Records shown -
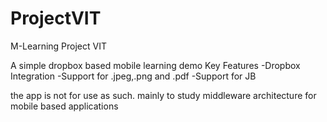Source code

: ProjectVIT
==========

M-Learning Project VIT

A simple dropbox based mobile learning demo
Key Features
-Dropbox Integration
-Support for .jpeg,.png and .pdf
-Support for JB

the app is not for use as such. mainly to study
middleware architecture for mobile based applications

Task objective - Every line, from the one holding "A simple dropbox based mobile learning demo" through the last line of the material above, should be transcribed exactly, and no line outside that range.

Reply -
A simple dropbox based mobile learning demo
Key Features
-Dropbox Integration
-Support for .jpeg,.png and .pdf
-Support for JB

the app is not for use as such. mainly to study
middleware architecture for mobile based applications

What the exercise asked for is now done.